Jasper Phelps was born Oct. 20, 1842 in Knox Co., Missouri, and died at Mulhall Oklahoma April 4th, 1898.
On Saturday April 2 deceased came with his wife to Mulhall as was usual with them to trade, and in the afternoon he was present at the regular meeting of Pap Thomas Post G.A.R. and took part in the meeting, in his place as J.V.C. After adjournment he left the Post room with others, and evidently had gone to his team and untied preparatory to starting home, a few minutes afterwards he was found upon the street beside his team in an unconscious state. His devoted wife was soon at his side and by the aid of others who were near raised him up and applied restoratives and did all that love and solicitude knew to do. Physicians were called and every thing done that skill could do, but it was soon evident to all that the light of life had departed and no answers of recognition or usual friendly smile came back to wife, comrades or friends. An easy chair was obtained he was placed in it and carried by comrades and friends to the residence of L.J. Mizee where he lingered until 2:10 o'clock Monday morning. Left an orphan at 10 his early life was one of toil and privation. He enlisted in the Co. II. 39th Mo. Infty and served until the close of the war. Dec. 3 1865 he was united in marriage to Mary A. Crow who with their eight children, three of them married and all present but one who lives in Kansas are left to mourn the departure of a kind and devoted husband and father.

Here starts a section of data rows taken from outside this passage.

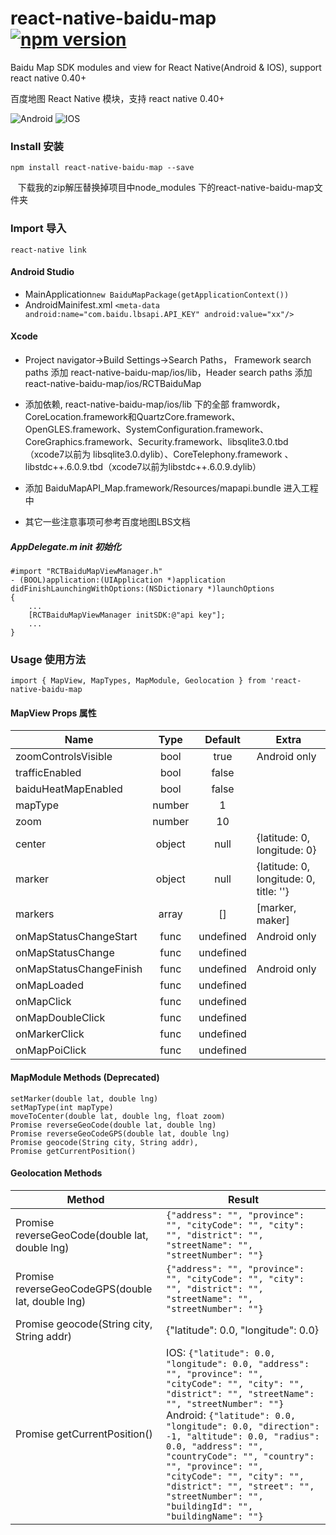 # react-native-baidu-map [![npm version](https://img.shields.io/npm/v/react-native-baidu-map.svg?style=flat)](https://www.npmjs.com/package/react-native-baidu-map)

Baidu Map SDK modules and view for React Native(Android & IOS), support react native 0.40+

百度地图 React Native 模块，支持 react native 0.40+

![Android](https://raw.githubusercontent.com/lovebing/react-native-baidu-map/master/images/android.jpg)
![IOS](https://raw.githubusercontent.com/lovebing/react-native-baidu-map/master/images/ios.jpg)

### Install 安装
    npm install react-native-baidu-map --save
    下载我的zip解压替换掉项目中node_modules 下的react-native-baidu-map文件夹
### Import 导入
    react-native link
#### Android Studio

- MainApplication`new BaiduMapPackage(getApplicationContext())`
- AndroidMainifest.xml `<meta-data
            android:name="com.baidu.lbsapi.API_KEY" android:value="xx"/>`

#### Xcode
- Project navigator->Build Settings->Search Paths， Framework search paths 添加 react-native-baidu-map/ios/lib，Header search paths 添加 react-native-baidu-map/ios/RCTBaiduMap
- 添加依赖, react-native-baidu-map/ios/lib 下的全部 framwordk， CoreLocation.framework和QuartzCore.framework、OpenGLES.framework、SystemConfiguration.framework、CoreGraphics.framework、Security.framework、libsqlite3.0.tbd（xcode7以前为 libsqlite3.0.dylib）、CoreTelephony.framework 、libstdc++.6.0.9.tbd（xcode7以前为libstdc++.6.0.9.dylib）
- 添加 BaiduMapAPI_Map.framework/Resources/mapapi.bundle 进入工程中

- 其它一些注意事项可参考百度地图LBS文档

##### AppDelegate.m init 初始化
    #import "RCTBaiduMapViewManager.h"
    - (BOOL)application:(UIApplication *)application didFinishLaunchingWithOptions:(NSDictionary *)launchOptions
    {
        ...
        [RCTBaiduMapViewManager initSDK:@"api key"];
        ...
    }

### Usage 使用方法

    import { MapView, MapTypes, MapModule, Geolocation } from 'react-native-baidu-map

#### MapView Props 属性
| Name                    | Type  | Default  | Extra
| ----------------------- |:-----:| :-------:| -------
| zoomControlsVisible     | bool  | true     | Android only
| trafficEnabled          | bool  | false    |
| baiduHeatMapEnabled     | bool  | false    |
| mapType                 | number| 1        |
| zoom                    | number| 10       |
| center                  | object| null     | {latitude: 0, longitude: 0}
| marker                  | object| null     | {latitude: 0, longitude: 0, title: ''}
| markers                 | array | []       | [marker, maker]
| onMapStatusChangeStart  | func  | undefined| Android only
| onMapStatusChange       | func  | undefined|
| onMapStatusChangeFinish | func  | undefined| Android only
| onMapLoaded             | func  | undefined|
| onMapClick              | func  | undefined|
| onMapDoubleClick        | func  | undefined|
| onMarkerClick           | func  | undefined|
| onMapPoiClick           | func  | undefined|

#### MapModule Methods (Deprecated)
    setMarker(double lat, double lng)
    setMapType(int mapType)
    moveToCenter(double lat, double lng, float zoom)
    Promise reverseGeoCode(double lat, double lng)
    Promise reverseGeoCodeGPS(double lat, double lng)
    Promise geocode(String city, String addr),
    Promise getCurrentPosition()

#### Geolocation Methods

| Method                    | Result
| ------------------------- | -------
| Promise reverseGeoCode(double lat, double lng) | `{"address": "", "province": "", "cityCode": "", "city": "", "district": "", "streetName": "", "streetNumber": ""}`
| Promise reverseGeoCodeGPS(double lat, double lng) |  `{"address": "", "province": "", "cityCode": "", "city": "", "district": "", "streetName": "", "streetNumber": ""}`
| Promise geocode(String city, String addr) | {"latitude": 0.0, "longitude": 0.0}
| Promise getCurrentPosition() | IOS: `{"latitude": 0.0, "longitude": 0.0, "address": "", "province": "", "cityCode": "", "city": "", "district": "", "streetName": "", "streetNumber": ""}` Android: `{"latitude": 0.0, "longitude": 0.0, "direction": -1, "altitude": 0.0, "radius": 0.0, "address": "", "countryCode": "", "country": "", "province": "", "cityCode": "", "city": "", "district": "", "street": "", "streetNumber": "", "buildingId": "", "buildingName": ""}`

From Mo. he removed to Jefferson Co. Kansas from which place he came to Oklahoma in 1890 and settled upon the farm which has since been his home four miles west of Mulhall. His citizenship in Oklahoma from the first has been characterized by a devotion to the best interests of the community and territory. Deeply feeling the loss he sustained in being deprived of an education, no man was more active in providing schools than he. He was among, if not the first man to organize and draw funds from the $50,000 appropriated by Congress for school purposes. An ardent republican, he was present at the organization of the party in the Territory and has represented Rose Hill Tp. on the Central committee nearly ever since. His reliability early became recognized and there were few whose council or aid was considered more valuable.
He was a Charter Member of Pap Thomas Post, and has ever been in his relations to his comrades, a true friend. No one who would do more or whose Counsel was wiser, as many of the comrades widows and orphans can testify. Indicative of the spirit and care in such matters, were the last words he uttered just before he left the Post room and not more than five minutes before he ceased forever to speak, he asked in regard to what had been done about obtaining a head stone from the government for a comrade.
So has been mustered out one more to answer the roll call on the other side. A good neighbor and friend. A true American.